Desideriamo esprimere tutto lo sdegno possibile, per aver appreso che la Regione Emilia-Romagna ha
riconosciuto dei Premi di risultato ai vertici dell’Ausl di Ferrara, malgrado una situazione che, per i cittadini che si devono curare nella Sanità pubblica, peggiora di giorno in giorno. Dunque, per l’anno 2025, saranno riconosciuti compensi aggiuntivi lordi di ben 134mila euro ai dirigenti dell’Ausl (oltre 47mila lordi solo alla Direttrice Generale Nicoletta Natalini). Soldi presi dalle tasse che i cittadini pagano, che si aggiungono ai loro già ricchi stipendi.
E la rabbia aumenta in maniera esponenziale se si considera la realtà dei fatti, ossia, chiusure di reparti,
depotenziamenti e tempi biblici per visite ed esami, all’Ospedale di Cento come negli altri della provincia
ferrarese.
Per Cento, è bene far presente che il 2025 è stato l’anno della chiusura del Punto nascite, dopo quella del
Reparto Urologia, diminuzione dei posti letto in Medicina e del numero di operatori al Reparto di Terapia
intensiva. Un vero e proprio insulto alla decenza.
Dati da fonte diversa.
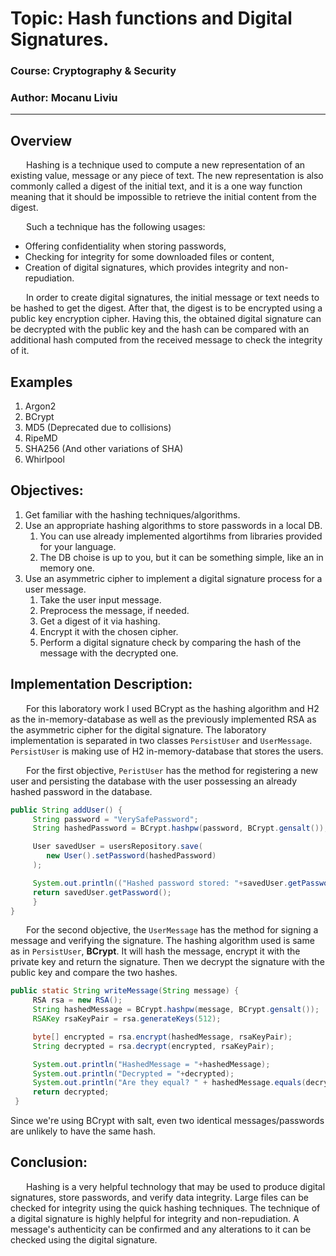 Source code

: # Topic: Hash functions and Digital Signatures.

### Course: Cryptography & Security
### Author: Mocanu Liviu

----

## Overview
&ensp;&ensp;&ensp; Hashing is a technique used to compute a new representation of an existing value, message or any piece of text. The new representation is also commonly called a digest of the initial text, and it is a one way function meaning that it should be impossible to retrieve the initial content from the digest.

&ensp;&ensp;&ensp; Such a technique has the following usages:
* Offering confidentiality when storing passwords,
* Checking for integrity for some downloaded files or content,
* Creation of digital signatures, which provides integrity and non-repudiation.

&ensp;&ensp;&ensp; In order to create digital signatures, the initial message or text needs to be hashed to get the digest. After that, the digest is to be encrypted using a public key encryption cipher. Having this, the obtained digital signature can be decrypted with the public key and the hash can be compared with an additional hash computed from the received message to check the integrity of it.


## Examples
1. Argon2
2. BCrypt
3. MD5 (Deprecated due to collisions)
4. RipeMD
5. SHA256 (And other variations of SHA)
6. Whirlpool


## Objectives:
1. Get familiar with the hashing techniques/algorithms.
2. Use an appropriate hashing algorithms to store passwords in a local DB.
    1. You can use already implemented algortihms from libraries provided for your language.
    2. The DB choise is up to you, but it can be something simple, like an in memory one.
3. Use an asymmetric cipher to implement a digital signature process for a user message.
    1. Take the user input message.
    2. Preprocess the message, if needed.
    3. Get a digest of it via hashing.
    4. Encrypt it with the chosen cipher.
    5. Perform a digital signature check by comparing the hash of the message with the decrypted one.


## Implementation Description:

&ensp;&ensp;&ensp; For this laboratory work I used BCrypt as the hashing algorithm and H2 as the in-memory-database as well as the previously implemented RSA as the asymmetric cipher for the digital signature. The laboratory implementation is separated in two classes `PersistUser` and `UserMessage`. `PersistUser` is making use of H2 in-memory-database that stores the users.

&ensp;&ensp;&ensp; For the first objective, `PeristUser` has the method for registering a new user and persisting the database with the user possessing an already hashed password in the database.

```java
public String addUser() {
     String password = "VerySafePassword";
     String hashedPassword = BCrypt.hashpw(password, BCrypt.gensalt());

     User savedUser = usersRepository.save(
        new User().setPassword(hashedPassword)
     );

     System.out.println(("Hashed password stored: "+savedUser.getPassword()));
     return savedUser.getPassword();
     }
}
```
&ensp;&ensp;&ensp; For the second objective, the `UserMessage` has the method for signing a message and verifying the signature. The hashing algorithm used is same as in `PersistUser`, **BCrypt**. It will hash the message, encrypt it with the private key and return the signature. Then we decrypt the signature with the public key and compare the two hashes.

```java
public static String writeMessage(String message) {
     RSA rsa = new RSA();
     String hashedMessage = BCrypt.hashpw(message, BCrypt.gensalt());
     RSAKey rsaKeyPair = rsa.generateKeys(512);

     byte[] encrypted = rsa.encrypt(hashedMessage, rsaKeyPair);
     String decrypted = rsa.decrypt(encrypted, rsaKeyPair);

     System.out.println("HashedMessage = "+hashedMessage);
     System.out.println("Decrypted = "+decrypted);
     System.out.println("Are they equal? " + hashedMessage.equals(decrypted)+"\n");
     return decrypted;
 }
```

Since we're using BCrypt with salt, even two identical messages/passwords are unlikely to have the same hash.

## Conclusion:

&ensp;&ensp;&ensp; Hashing is a very helpful technology that may be used to produce digital signatures, store passwords, and verify data integrity. Large files can be checked for integrity using the quick hashing techniques. The technique of a digital signature is highly helpful for integrity and non-repudiation. A message's authenticity can be confirmed and any alterations to it can be checked using the digital signature.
Ricordiamo su tutto che la Regione Emilia-Romagna ha da qualche tempo inserito il pagamento dei ticket per i
medicinali, per contribuire alla sistemazione dei conti in deficit. E poi, come spendono i soldi che noi cittadini
paghiamo? Dandoli ai dirigenti delle Ausl, invece che a infermieri e operatori sanitari che ogni giorno, loro sì
per davvero, ci curano.
Un sistema bel calibrato di potere politico e dirigenziale che si autoalimenta, facendo pagare a noi cittadini la
scelleratezza delle loro scelte.
Ci fermiamo qua, per evitare di esprimere appieno il nostro pensiero, certi che sia lo stesso della stragrande
maggioranza dei cittadini, almeno di quelli dotati di un minimo di buon senso. Ci fermiamo solo con questo
comunicato, ma andremo avanti a denunciare pubblicamente le mancanze e le storture di una Sanità pubblica sempre più indebolita a favore di quella privata.